**Exercise requirements:** Lines holding the string "null": copy each one from the listing below.

======== Data ========

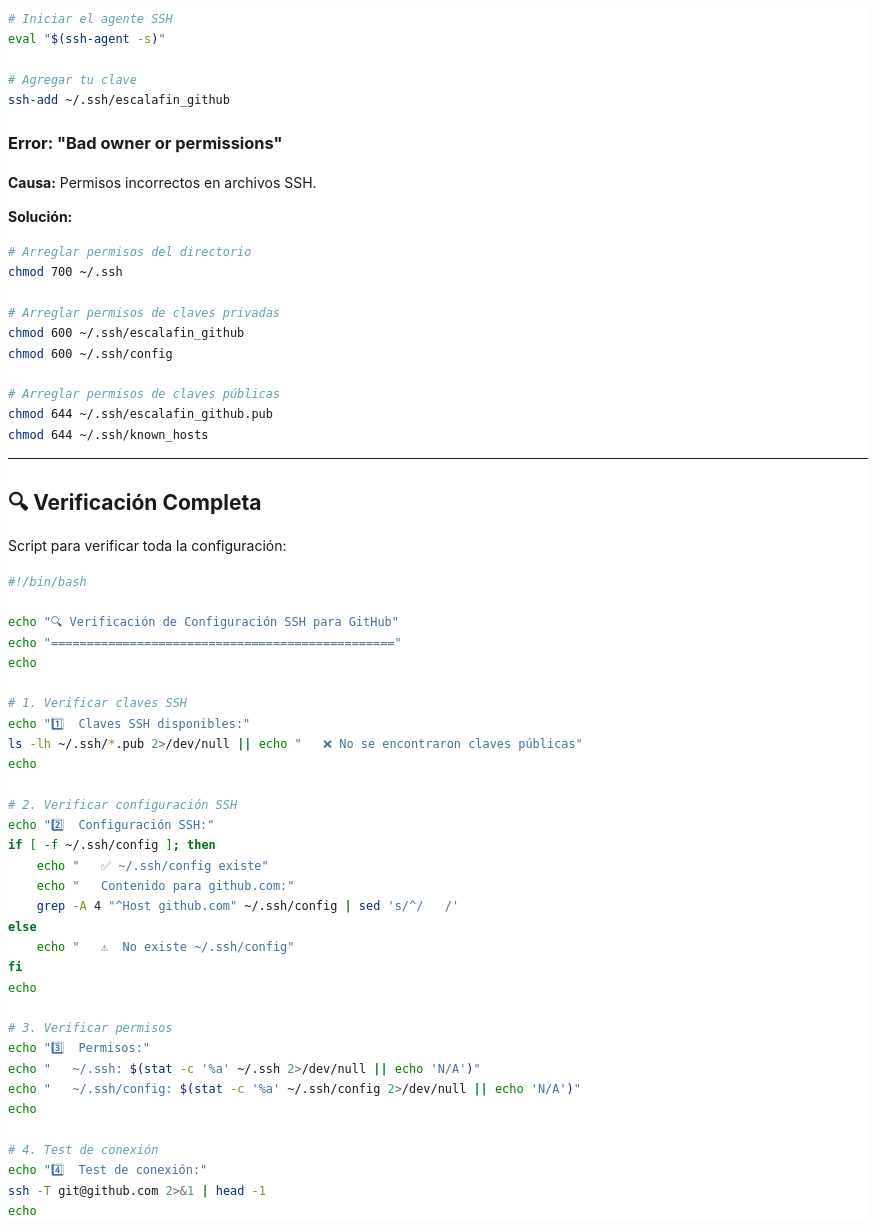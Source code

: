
 ```bash
# Iniciar el agente SSH
eval "$(ssh-agent -s)"

# Agregar tu clave
ssh-add ~/.ssh/escalafin_github
```

### Error: "Bad owner or permissions"

**Causa:** Permisos incorrectos en archivos SSH.

**Solución:**

```bash
# Arreglar permisos del directorio
chmod 700 ~/.ssh

# Arreglar permisos de claves privadas
chmod 600 ~/.ssh/escalafin_github
chmod 600 ~/.ssh/config

# Arreglar permisos de claves públicas
chmod 644 ~/.ssh/escalafin_github.pub
chmod 644 ~/.ssh/known_hosts
```

---

## 🔍 Verificación Completa

Script para verificar toda la configuración:

```bash
#!/bin/bash

echo "🔍 Verificación de Configuración SSH para GitHub"
echo "================================================"
echo

# 1. Verificar claves SSH
echo "1️⃣  Claves SSH disponibles:"
ls -lh ~/.ssh/*.pub 2>/dev/null || echo "   ❌ No se encontraron claves públicas"
echo

# 2. Verificar configuración SSH
echo "2️⃣  Configuración SSH:"
if [ -f ~/.ssh/config ]; then
    echo "   ✅ ~/.ssh/config existe"
    echo "   Contenido para github.com:"
    grep -A 4 "^Host github.com" ~/.ssh/config | sed 's/^/   /'
else
    echo "   ⚠️  No existe ~/.ssh/config"
fi
echo

# 3. Verificar permisos
echo "3️⃣  Permisos:"
echo "   ~/.ssh: $(stat -c '%a' ~/.ssh 2>/dev/null || echo 'N/A')"
echo "   ~/.ssh/config: $(stat -c '%a' ~/.ssh/config 2>/dev/null || echo 'N/A')"
echo

# 4. Test de conexión
echo "4️⃣  Test de conexión:"
ssh -T git@github.com 2>&1 | head -1
echo
```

========

**Answer area:**
ls -lh ~/.ssh/*.pub 2>/dev/null || echo "   ❌ No se encontraron claves públicas"
echo "   ~/.ssh: $(stat -c '%a' ~/.ssh 2>/dev/null || echo 'N/A')"
echo "   ~/.ssh/config: $(stat -c '%a' ~/.ssh/config 2>/dev/null || echo 'N/A')"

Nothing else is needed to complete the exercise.